Basically, support vector regression is a discriminative regression technique much like any other discriminative regression technique. You give it a set of input vectors and associated responses, and it fits a model to try and predict the response given a new input vector. Kernel SVR, on the other hand, applies one of many transformations to your data set prior to the learning step. This allows it to pick up nonlinear trends in the data set, unlike e.g. linear regression. A good kernel to start with would probably be the Gaussian RBF -- it will have a hyperparameter you can tune, so try out a couple values. And then when you get a feeling for what's going on you can try out other kernels.
With a time series, an import step is determining what your "feature vector" ${\bf x}$ will be; each $x_i$ is called a "feature" and can be calculated from present or past data, and each $y_i$, the response, will be the future change over some time period of whatever you're trying to predict. Take a stock for example. You have prices over time. Maybe your features are a.) the 200MA-30MA spread and b.) 20-day volatility, so you calculate each ${\bf x_t}$ at each point in time, along with $y_t$, the (say) following week's return on that stock. Thus, your SVR learns how to predict the following week's return based on the present MA spread and 20-day vol. (This strategy won't work, so don't get too excited ;)).

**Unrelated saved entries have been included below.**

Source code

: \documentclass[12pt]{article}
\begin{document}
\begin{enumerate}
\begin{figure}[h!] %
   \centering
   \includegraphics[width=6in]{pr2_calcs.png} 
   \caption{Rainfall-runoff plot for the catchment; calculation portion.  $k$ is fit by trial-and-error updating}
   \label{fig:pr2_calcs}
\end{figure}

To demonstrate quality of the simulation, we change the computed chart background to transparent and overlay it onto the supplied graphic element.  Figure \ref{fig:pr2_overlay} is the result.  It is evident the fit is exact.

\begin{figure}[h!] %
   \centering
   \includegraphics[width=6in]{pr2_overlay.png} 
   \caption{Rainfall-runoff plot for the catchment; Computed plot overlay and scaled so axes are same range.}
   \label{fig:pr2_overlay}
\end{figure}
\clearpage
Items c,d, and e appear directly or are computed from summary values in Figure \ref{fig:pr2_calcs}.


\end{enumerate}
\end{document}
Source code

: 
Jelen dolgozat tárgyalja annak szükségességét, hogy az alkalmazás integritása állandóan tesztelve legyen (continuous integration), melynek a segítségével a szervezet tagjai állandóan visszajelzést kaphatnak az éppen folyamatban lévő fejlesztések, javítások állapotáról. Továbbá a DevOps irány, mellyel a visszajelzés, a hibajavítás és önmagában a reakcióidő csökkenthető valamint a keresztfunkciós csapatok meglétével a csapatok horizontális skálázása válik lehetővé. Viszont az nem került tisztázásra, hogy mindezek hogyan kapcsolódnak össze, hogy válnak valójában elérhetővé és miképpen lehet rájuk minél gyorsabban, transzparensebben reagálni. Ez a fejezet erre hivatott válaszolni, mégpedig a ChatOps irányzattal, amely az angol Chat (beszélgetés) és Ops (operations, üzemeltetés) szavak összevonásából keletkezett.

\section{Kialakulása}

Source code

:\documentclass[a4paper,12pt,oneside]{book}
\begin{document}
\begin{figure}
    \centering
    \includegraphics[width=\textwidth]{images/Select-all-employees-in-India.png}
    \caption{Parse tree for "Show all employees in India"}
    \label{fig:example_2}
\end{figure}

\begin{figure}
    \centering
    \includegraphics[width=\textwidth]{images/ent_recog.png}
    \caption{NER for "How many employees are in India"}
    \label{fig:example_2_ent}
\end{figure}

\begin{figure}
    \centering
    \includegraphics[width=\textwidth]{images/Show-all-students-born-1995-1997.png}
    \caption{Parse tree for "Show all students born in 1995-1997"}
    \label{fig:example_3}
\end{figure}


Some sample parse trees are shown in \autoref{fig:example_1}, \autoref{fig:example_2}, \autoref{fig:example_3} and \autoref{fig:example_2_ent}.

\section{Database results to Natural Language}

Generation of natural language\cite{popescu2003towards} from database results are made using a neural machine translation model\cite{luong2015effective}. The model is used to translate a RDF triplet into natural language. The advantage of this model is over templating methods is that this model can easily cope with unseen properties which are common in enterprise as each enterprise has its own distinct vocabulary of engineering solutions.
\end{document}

If the papers you read were too difficult, you probably don't want to try to implement an SVM yourself, as it can be complicated. IIRC there is a "kernlab" package for R that has a Kernel SVM implementation with a number of kernels included, so that would provide a quick way to get up and running.
Best Answer
The issue here is that the concept of input and output features don't necessarily exist for time series analysis, at least not in the conventional sense.
For instance, let's say you have features at time t that you are using to predict stock price at time t+1, e.g. price of S&P 500, earnings per share, etc.
To be able to calculate the stock price at time t+1, this necessitates knowing what the values of your explanatory variables are at t + 1 as well.
If you are looking to incorporate the features in forecasting the stock price, then one potential way to do that is by using a standard OLS regression corrected for serial correlation, i.e. correlation between residuals at time t and t+1. By correcting for serial correlation with a suitable remedy (e.g. Cochrane-Orcutt), then this may result in improvements to estimates of stock price with OLS.
However, let us suppose that you wish to use an ML-based model. The first consideration is that the model must be set up to take into account the sequential nature of time series data. For instance, a long-short term memory network (LSTM) is a specialized neural network that is designed for this purpose.
This is an example of electricity consumption prediction with an LSTM, where highly volatile data was modelled using the LSTM with reasonably high standards of accuracy.
In that specific example, x was equal to t-50, with y = t. So, no external predictors were used, rather the time series itself was used as the input and output across different time periods.
Here is a separate example of how LSTM can be run through TensorFlow using R.
A good idea may be to run both instances and compare models. You may find that predicting the time series in its own right without external predictors yields more accurate results.